--- START ---

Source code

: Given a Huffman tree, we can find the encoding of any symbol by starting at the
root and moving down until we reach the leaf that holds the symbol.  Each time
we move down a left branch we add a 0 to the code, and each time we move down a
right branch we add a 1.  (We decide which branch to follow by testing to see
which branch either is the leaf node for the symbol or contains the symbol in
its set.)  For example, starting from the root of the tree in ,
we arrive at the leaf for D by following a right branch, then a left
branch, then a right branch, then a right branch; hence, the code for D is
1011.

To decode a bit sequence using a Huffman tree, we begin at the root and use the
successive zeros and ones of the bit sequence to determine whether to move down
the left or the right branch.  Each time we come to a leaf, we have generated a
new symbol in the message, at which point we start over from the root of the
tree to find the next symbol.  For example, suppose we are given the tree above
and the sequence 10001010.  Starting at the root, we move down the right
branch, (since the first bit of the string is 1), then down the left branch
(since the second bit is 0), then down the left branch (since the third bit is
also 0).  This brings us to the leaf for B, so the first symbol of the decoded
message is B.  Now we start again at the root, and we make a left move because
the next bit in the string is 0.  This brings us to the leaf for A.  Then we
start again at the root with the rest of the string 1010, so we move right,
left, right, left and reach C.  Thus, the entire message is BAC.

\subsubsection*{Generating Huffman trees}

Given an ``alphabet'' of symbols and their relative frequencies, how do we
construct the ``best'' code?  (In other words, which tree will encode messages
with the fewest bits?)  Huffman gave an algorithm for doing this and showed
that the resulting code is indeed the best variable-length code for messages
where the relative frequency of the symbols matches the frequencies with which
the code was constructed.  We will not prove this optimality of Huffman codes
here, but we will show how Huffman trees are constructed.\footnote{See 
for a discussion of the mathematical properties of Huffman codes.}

--- END ---
--- START ---

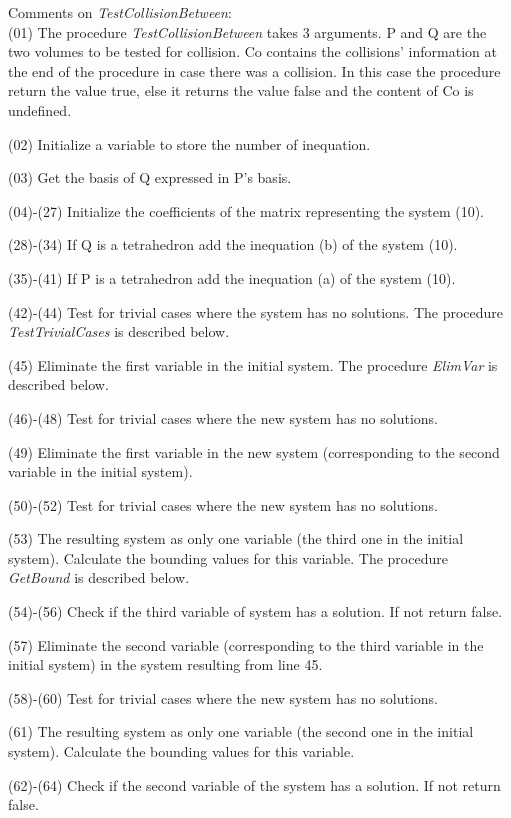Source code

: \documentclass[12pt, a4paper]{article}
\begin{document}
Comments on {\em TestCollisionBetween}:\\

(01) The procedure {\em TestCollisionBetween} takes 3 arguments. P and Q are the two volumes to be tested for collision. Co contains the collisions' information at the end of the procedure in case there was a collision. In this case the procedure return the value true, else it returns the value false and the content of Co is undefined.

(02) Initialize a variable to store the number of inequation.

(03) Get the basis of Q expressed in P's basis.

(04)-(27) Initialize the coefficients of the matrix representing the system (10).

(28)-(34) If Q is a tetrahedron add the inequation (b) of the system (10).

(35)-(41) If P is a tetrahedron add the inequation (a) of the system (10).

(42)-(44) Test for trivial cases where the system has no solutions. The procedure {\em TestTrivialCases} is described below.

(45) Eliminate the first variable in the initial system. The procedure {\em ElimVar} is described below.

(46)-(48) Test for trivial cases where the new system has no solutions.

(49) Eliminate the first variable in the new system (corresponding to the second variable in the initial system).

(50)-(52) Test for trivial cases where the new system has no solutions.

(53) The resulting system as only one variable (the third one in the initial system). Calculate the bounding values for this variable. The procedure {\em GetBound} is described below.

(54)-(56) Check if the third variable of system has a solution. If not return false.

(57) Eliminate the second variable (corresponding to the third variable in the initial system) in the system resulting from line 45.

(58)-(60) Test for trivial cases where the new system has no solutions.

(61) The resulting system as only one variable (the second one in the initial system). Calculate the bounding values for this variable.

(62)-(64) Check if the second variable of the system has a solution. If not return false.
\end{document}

--- END ---

- _What to work on_
In the listing above, find the line with "right branch we" and the line with "the left or"; output exactly those lines and all lines between them.

- _Answer for the task_
right branch we add a 1.  (We decide which branch to follow by testing to see
which branch either is the leaf node for the symbol or contains the symbol in
its set.)  For example, starting from the root of the tree in ,
we arrive at the leaf for D by following a right branch, then a left
branch, then a right branch, then a right branch; hence, the code for D is
1011.

To decode a bit sequence using a Huffman tree, we begin at the root and use the
successive zeros and ones of the bit sequence to determine whether to move down
the left or the right branch.  Each time we come to a leaf, we have generated a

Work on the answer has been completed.